Österreich und die Schweiz waren immer die Aushängeschilder der neutralen Länder. Ungarn hat sich nun auf seine Weise entschieden, gegenüber dem Konflikt in unserer Nachbarschaft neutral zu bleiben. Unser Land und seine Führung sind dafür geächtet worden. Ist es möglich, dass der Grundsatz der Neutralität unannehmbar geworden ist und man gezwungen ist, sich für eine Seite zu entscheiden?
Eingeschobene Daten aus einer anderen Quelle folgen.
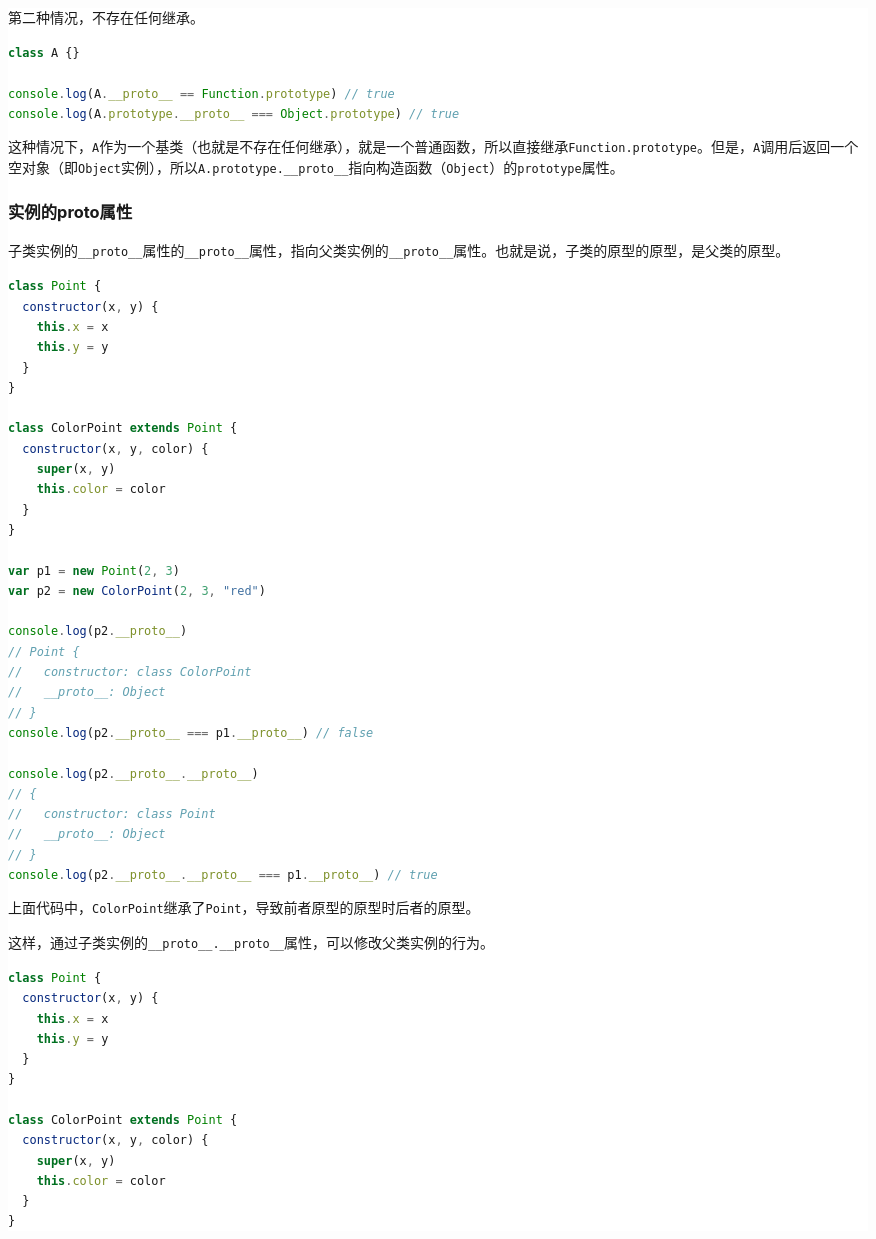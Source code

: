 第二种情况，不存在任何继承。

```js
class A {}

console.log(A.__proto__ == Function.prototype) // true
console.log(A.prototype.__proto__ === Object.prototype) // true
```

这种情况下，`A`作为一个基类（也就是不存在任何继承），就是一个普通函数，所以直接继承`Function.prototype`。但是，`A`调用后返回一个空对象（即`Object`实例），所以`A.prototype.__proto__`指向构造函数（`Object`）的`prototype`属性。

### 实例的**proto**属性

子类实例的`__proto__`属性的`__proto__`属性，指向父类实例的`__proto__`属性。也就是说，子类的原型的原型，是父类的原型。

```js
class Point {
  constructor(x, y) {
    this.x = x
    this.y = y
  }
}

class ColorPoint extends Point {
  constructor(x, y, color) {
    super(x, y)
    this.color = color
  }
}

var p1 = new Point(2, 3)
var p2 = new ColorPoint(2, 3, "red")

console.log(p2.__proto__)
// Point {
//   constructor: class ColorPoint
//   __proto__: Object
// }
console.log(p2.__proto__ === p1.__proto__) // false

console.log(p2.__proto__.__proto__)
// {
//   constructor: class Point
//   __proto__: Object
// }
console.log(p2.__proto__.__proto__ === p1.__proto__) // true
```

上面代码中，`ColorPoint`继承了`Point`，导致前者原型的原型时后者的原型。

这样，通过子类实例的`__proto__.__proto__`属性，可以修改父类实例的行为。

```js
class Point {
  constructor(x, y) {
    this.x = x
    this.y = y
  }
}

class ColorPoint extends Point {
  constructor(x, y, color) {
    super(x, y)
    this.color = color
  }
}
```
Ist das Prinzip „Wenn du nicht für uns bist, bist du gegen uns“ zu einem Leitprinzip in der europäischen Politik geworden?
Halten wir uns an die Fakten. Österreich und die Schweiz sind verfassungsrechtlich neutrale Länder, das heißt, wir sind militärisch neutral. Wir mischen uns nicht mit militärischen Mitteln in Konflikte ein. Das heißt aber nicht, dass man keine Meinung haben darf. So hat Österreich, ebenso wie Ungarn, die EU-Sanktionen (gegen Russland) unterstützt, die Ukraine und alle Entscheidungen, die wir in der EU bisher getroffen haben.
Auch wenn sich jemand für die Ukraine ausspricht und die Ansicht vertritt, dass der Konflikt auf eine russische Aggression zurückzuführen ist, ist es immer noch notwendig, in die Zukunft zu blicken und über einen Ausweg nachzudenken, wie man den Konflikt zu einem bestimmten Zeitpunkt beenden kann.
Diese Dinge sind kein Entweder-Oder.
Abschließend möchte ich fragen, ob Sie bei Ihrem Besuch in Esztergom Gelegenheit hatten, sich dort umzusehen? In Budapest wimmelt es nur so von Touristen, aber der Rest des Landes ist genauso beeindruckend.
Gran ist eine schöne Stadt. Ungarn hat so viel zu bieten. Budapest ist eine wunderschöne Stadt, aber auch das Umland ist ein großartiger Ort zum Leben. Der Grund, warum ich gerne in Budapest bin, ist, dass es eine extrem lebendige und vielseitige Stadt ist.